Transform parameters so that all the prior is gaussian with zero mean and unit variance

__call__(self, x, returnnumpy=True, inputnumpy=True)[source]

Transform perameters so that all the prior is gaussian with zero mean and unit variance

Parameters
  • x (nd array or torch array) – array of parameters

  • returnnumpy (bool) – If true, then the return value will be in numpy array. Otherwise, the return value will be in torch tensor

  • inputnumpy (bool) – If true, the return value should be in numpy array. Otherwise, the return value should be in torch tensor

Returns

depends on the input parameters returnnumpy

Return type

numpy array or torch tensor

class linna.util.invTransform(priors)[source]

Inverse the `Transform` function.

__call__(self, x, returnnumpy=True, inputnumpy=True)[source]
Parameters
  • x (nd array or torch array) – array of parameters

  • returnnumpy (bool) – If true, then the return value will be in numpy array. Otherwise, the return value will be in torch tensor

  • inputnumpy (bool) – If true, the return value should be in numpy array. Otherwise, the return value should be in torch tensor

Returns

depends on the input parameters returnnumpy

Return type

numpy array or torch tensor

class linna.util.ArrayDataset(X, y)[source]

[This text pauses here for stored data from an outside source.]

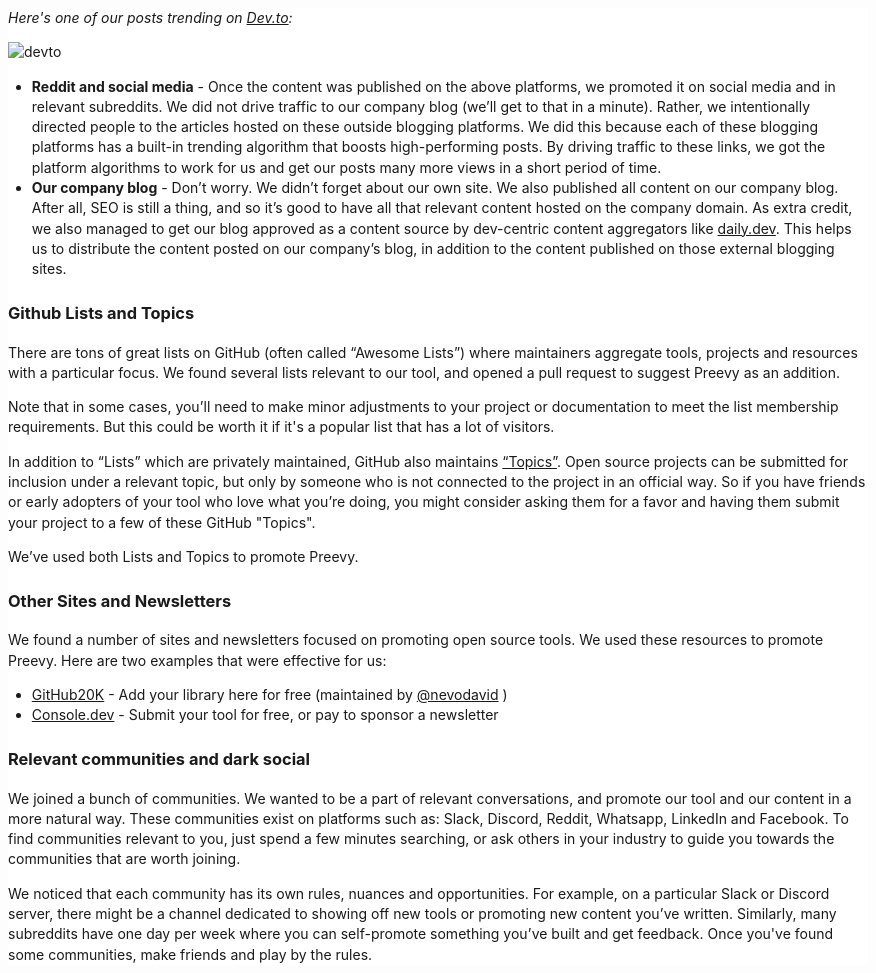*Here's one of our posts trending on* [*Dev.to*](http://Dev.to)*:*

![devto](/blog/assets/playbook-for-more-github-stars/devto.webp)

- **Reddit and social media** - Once the content was published on the above platforms, we promoted it on social media and in relevant subreddits. We did not drive traffic to our company blog (we’ll get to that in a minute). Rather, we intentionally directed people to the articles hosted on these outside blogging platforms. We did this because each of these blogging platforms has a built-in trending algorithm that boosts high-performing posts. By driving traffic to these links, we got the platform algorithms to work for us and get our posts many more views in a short period of time.
- **Our company blog** - Don’t worry. We didn’t forget about our own site. We also published all content on our company blog. After all, SEO is still a thing, and so it’s good to have all that relevant content hosted on the company domain. As extra credit, we also managed to get our blog approved as a content source by dev-centric content aggregators like [daily.dev](https://app.daily.dev/sources/livecycle). This helps us to distribute the content posted on our company’s blog, in addition to the content published on those external blogging sites.

### Github Lists and Topics

There are tons of great lists on GitHub (often called “Awesome Lists”) where maintainers aggregate tools, projects and resources with a particular focus. We found several lists relevant to our tool, and opened a pull request to suggest Preevy as an addition.

Note that in some cases, you’ll need to make minor adjustments to your project or documentation to meet the list membership requirements. But this could be worth it if it's a popular list that has a lot of visitors.

In addition to “Lists” which are privately maintained, GitHub also maintains [“Topics”](https://github.com/topics). Open source projects can be submitted for inclusion under a relevant topic, but only by someone who is not connected to the project in an official way. So if you have friends or early adopters of your tool who love what you’re doing, you might consider asking them for a favor and having them submit your project to a few of these GitHub "Topics".

We’ve used both Lists and Topics to promote Preevy.

### Other Sites and Newsletters

We found a number of sites and newsletters focused on promoting open source tools. We used these resources to promote Preevy. Here are two examples that were effective for us:

- [GitHub20K](https://libraries.github20k.com/) - Add your library here for free (maintained by [@nevodavid](https://dev.to/nevodavid) )
- [Console.dev](https://console.dev/) - Submit your tool for free, or pay to sponsor a newsletter

### Relevant communities and dark social

We joined a bunch of communities. We wanted to be a part of relevant conversations, and promote our tool and our content in a more natural way. These communities exist on platforms such as: Slack, Discord, Reddit, Whatsapp, LinkedIn and Facebook. To find communities relevant to you, just spend a few minutes searching, or ask others in your industry to guide you towards the communities that are worth joining.

We noticed that each community has its own rules, nuances and opportunities. For example, on a particular Slack or Discord server, there might be a channel dedicated to showing off new tools or promoting new content you’ve written. Similarly, many subreddits have one day per week where you can self-promote something you’ve built and get feedback. Once you've found some communities, make friends and play by the rules.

Bases: torch.utils.data.Dataset

prepare data for torch

__len__(self)[source]
__getitem__(self, i)[source]
class linna.util.Y_transform_data(sigma, device)[source]

Transform data vector from y–>y/sigma

__call__(self, y)[source]
Parameters

y (torch tensor) – data vector

Returns

y/sigma

Return type

torch tensor

pickle(self, path)[source]

Pickle the transform

Parameters

path (string) – name of the pickle file

transform_cov(self, cov)[source]

Transform the associated covariance matrix if one transform the data vector by 1/sigma

Parameters

cov (2d array) – covariance matrix

Returns

transformed covariance matrix

Return type

torch(2d array)

class linna.util.Y_invtransform_data(sigma, device)[source]

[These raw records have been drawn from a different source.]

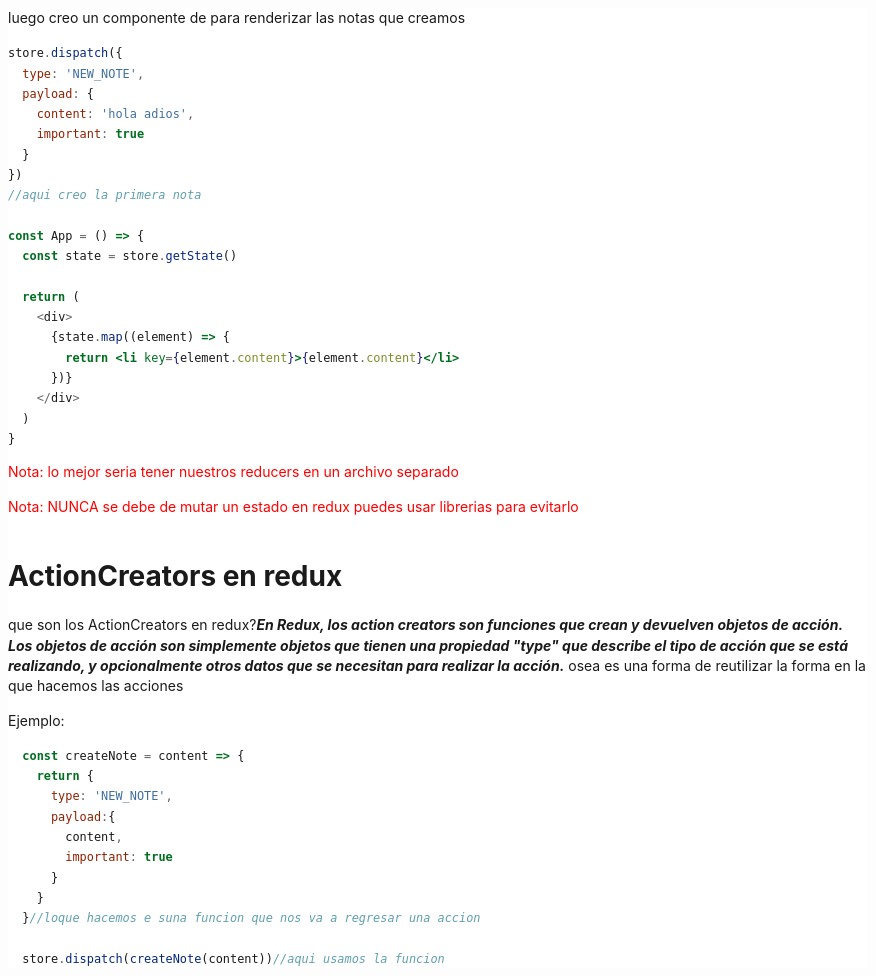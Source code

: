 luego creo un componente de para renderizar las notas que creamos

```jsx
store.dispatch({
  type: 'NEW_NOTE',
  payload: {
    content: 'hola adios',
    important: true
  }
})
//aqui creo la primera nota

const App = () => {
  const state = store.getState()
  
  return (
    <div>
      {state.map((element) => {
        return <li key={element.content}>{element.content}</li>
      })}
    </div>
  )
}
```

<FONT color='red'>Nota: lo mejor seria tener nuestros reducers en un archivo separado</FONT>

<FONT color='red'>Nota: NUNCA se debe de mutar un estado en redux puedes usar librerias para evitarlo</FONT>

# ActionCreators en redux

que son los ActionCreators en redux?**_En Redux, los action creators son funciones que crean y devuelven objetos de acción. Los objetos de acción son simplemente objetos que tienen una propiedad "type" que describe el tipo de acción que se está realizando, y opcionalmente otros datos que se necesitan para realizar la acción._**
osea es una forma de reutilizar la forma en la que hacemos las acciones 

Ejemplo: 
```js
  const createNote = content => {
    return {
      type: 'NEW_NOTE',
      payload:{
        content,
        important: true
      }
    }
  }//loque hacemos e suna funcion que nos va a regresar una accion

  store.dispatch(createNote(content))//aqui usamos la funcion
  ```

Transform data vector from y–>y sigma (Api is the same as Y_transform_data)

__call__(self, y)[source]
pickle(self, path)[source]
class linna.util.X_transform_class(X_mean, X_std, device, dolog10index=None)[source]

Transform parameters from x –> (x-mean)/std or x –> (log10(x)-mean)/std

__call__(self, X)[source]
Parameters

X (torch tensor) – array with first dimension the same as the length of X_mean

Returns

torch tensor

pickle(self, path)[source]

Pickle the transform

Parameters

path (string) – name of the pickle file

class linna.util.Y_transform_class(y_mean, y_std, dev, ypositive=False)[source]

Transform data vector: y–>y*std+mean or np.exp(y–>y*std+mean)

__call__(self, y)[source]
Parameters

y (torch tensor) – data

Returns

transformed data

Return type

torch tensor

pickle(self, path)[source]

Pickle the transform

Parameters

path (string) – name of the pickle file

class linna.util.Y_invtransform_class(y_mean, y_std, data_tensor, dev, ypositive=False)[source]

Transform data vector: y–>(y-mean)/std or (np.log(y)-mean)/std (API tis the same as `` Y_transform_class``

__call__(self, y)[source]
transform_cov(self, cov)[source]

Transform the associated covariance matrix if one transform the data vector by 1/sigma

Parameters

cov (2d array) – covariance matrix

Returns

transformed covariance matrix

Return type

torch(2d array)

pickle(self, path)[source]
class linna.util._FunctionWrapper(f, args, kwargs)[source]

Bases: object

Only for internal use :meta private:

__call__(self, x)[source]
linna.util.retrieve_model(outdir, inshape, outshape, nnmodel_in=ChtoModelv2)[source]

Retrieve the trained model

Parameters
  • Outdir (string) – directory of the outdir

  • inshape (int) – input vector size of the model

  • outshape (int) – output vector size of the model

  • nnmodel_in (callable, optional) – neural network instance defined in nn.py

Returns

model linna.util.Y_invtransform_data: callable that transform the model to the same space as data vector

Return type

linna.predictor_gpu.Predictor

linna.util.retrieve_model_wrapper_in(outdir, nnmodel_in=ChtoModelv2, no_grad=True)[source]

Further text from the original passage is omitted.